Tradicionalmente, o populismo costuma manifestar-se em eleições autárquicas através de promessas irrealizáveis de obras faraónicas, ou programas baseados em excessiva despesa pública. No caso de André Ventura, candidato do PSD e do PPM à Câmara Municipal de Loures, estamos perante uma forma mais perigosa de populismo que coloniza o discurso racista e securitário da extrema-direita. Não por acaso, depois de proferir declarações racistas sobre os ciganos, associando a etnia como um todo à criminalidade e à subsidiodependência, Ventura foi assediado pelo líder do PNR, José Pinto-Coelho, que o classificou como um dos “seus” e convidou: “Venha para o PNR e será livre.” Mas Ventura permanece no PSD e insiste em alertar para “um problema com a comunidade cigana”, no geral, além das suas promessas de arrancar todos os parquímetros de Loures, criar 10 mil empregos, transformar a Polícia Municipal num “exército de proteção”, expulsar residentes de bairros sociais que não paguem as contas, etc. Acresce uma série de ideias “politicamente incorretas” que extravasam o perímetro do poder local, nomeadamente a aplicação da pena de morte (ou prisão perpétua) em Portugal. Esta forma de populismo vai ter sucesso nas urnas de voto? A última sondagem em Loures confere 18,2% das intenções de voto a Ventura, pouco acima dos 16% que o PSD obteve em 2013. Mas o “voto populista” costuma ser subestimado em sondagens. As eleições em Loures serão um balão de ensaio para este populismo que, em caso de sucesso, poderá contaminar o discurso político ao nível nacional.
6. BE e PCP vão reconsiderar apoio ao Governo do PS?

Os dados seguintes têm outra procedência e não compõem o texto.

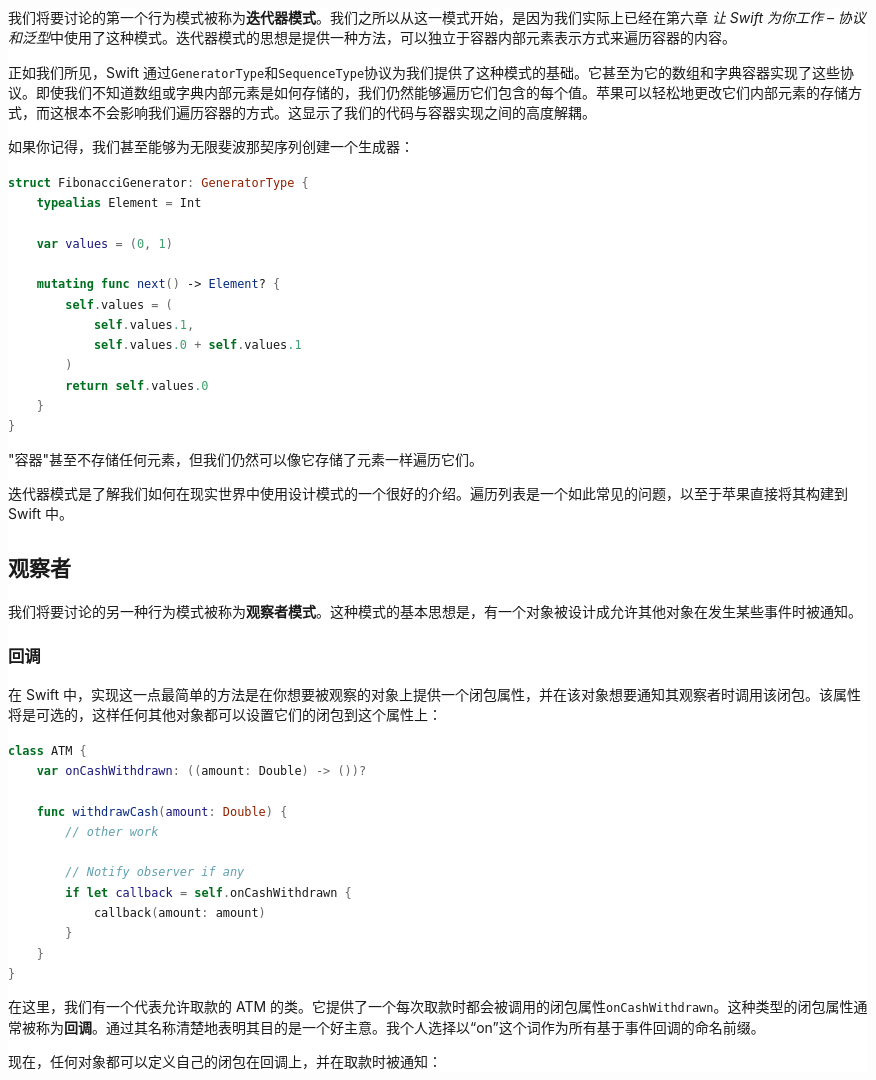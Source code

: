 我们将要讨论的第一个行为模式被称为**迭代器模式**。我们之所以从这一模式开始，是因为我们实际上已经在第六章 *让 Swift 为你工作 – 协议和泛型*中使用了这种模式。迭代器模式的思想是提供一种方法，可以独立于容器内部元素表示方式来遍历容器的内容。

正如我们所见，Swift 通过`GeneratorType`和`SequenceType`协议为我们提供了这种模式的基础。它甚至为它的数组和字典容器实现了这些协议。即使我们不知道数组或字典内部元素是如何存储的，我们仍然能够遍历它们包含的每个值。苹果可以轻松地更改它们内部元素的存储方式，而这根本不会影响我们遍历容器的方式。这显示了我们的代码与容器实现之间的高度解耦。

如果你记得，我们甚至能够为无限斐波那契序列创建一个生成器：

```swift
struct FibonacciGenerator: GeneratorType {
    typealias Element = Int

    var values = (0, 1)

    mutating func next() -> Element? {
        self.values = (
            self.values.1,
            self.values.0 + self.values.1
        )
        return self.values.0
    }
}
```

"容器"甚至不存储任何元素，但我们仍然可以像它存储了元素一样遍历它们。

迭代器模式是了解我们如何在现实世界中使用设计模式的一个很好的介绍。遍历列表是一个如此常见的问题，以至于苹果直接将其构建到 Swift 中。

## 观察者

我们将要讨论的另一种行为模式被称为**观察者模式**。这种模式的基本思想是，有一个对象被设计成允许其他对象在发生某些事件时被通知。

### 回调

在 Swift 中，实现这一点最简单的方法是在你想要被观察的对象上提供一个闭包属性，并在该对象想要通知其观察者时调用该闭包。该属性将是可选的，这样任何其他对象都可以设置它们的闭包到这个属性上：

```swift
class ATM {
    var onCashWithdrawn: ((amount: Double) -> ())?

    func withdrawCash(amount: Double) {
        // other work

        // Notify observer if any
        if let callback = self.onCashWithdrawn {
            callback(amount: amount)
        }
    }
}
```

在这里，我们有一个代表允许取款的 ATM 的类。它提供了一个每次取款时都会被调用的闭包属性`onCashWithdrawn`。这种类型的闭包属性通常被称为**回调**。通过其名称清楚地表明其目的是一个好主意。我个人选择以“on”这个词作为所有基于事件回调的命名前缀。

现在，任何对象都可以定义自己的闭包在回调上，并在取款时被通知：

É um cenário muito improvável, mas não impossível. Se o PCP perdesse uma parte considerável das 34 presidências de câmaras municipais que conquistou em 2013, sobretudo os bastiões mais importantes de Almada, Setúbal e Loures, decerto que se iniciaria um processo de reflexão interna sobre as vantagens/desvantagens de integrar a “geringonça” que suporta o atual Governo em funções, liderado pelo PS. O mesmo se aplica ao BE, embora seja ainda mais improvável, na medida em que não tem uma grande implantação ao nível autárquico. Ou seja, o BE não tem muito a perder nestas eleições. O hipotético desastre de comunistas e bloquistas nas urnas de voto teria efeitos, desde logo, nas negociações em curso do Orçamento do Estado para 2018, fazendo aumentar as suas reivindicações perante os socialistas. A “geringonça” tornar-se-ia um jogo de soma zero, podendo desembocar numa situação política insustentável. E dificilmente seria replicável a médio prazo, nas eleições legislativas de 2019. Por outro lado, se o PCP e o BE conseguirem excelentes resultados, aumentando o número total de votos e de presidências de câmaras municipais (no caso do BE, importa salientar que apenas integram a extensa coligação que apoia o independente Paulo Cafôfo no Funchal), isso também poderá gerar repercussões políticas ao nível nacional, tornando-os mais confiantes e assertivos nas negociações com o PS. Mas o cenário de maior tensão política seria uma discrepância nos resultados do PCP e do BE, isto é, um dos partidos ter bastante mais proveitos eleitorais do que o outro, transformando a correlação de forças das esquerdas.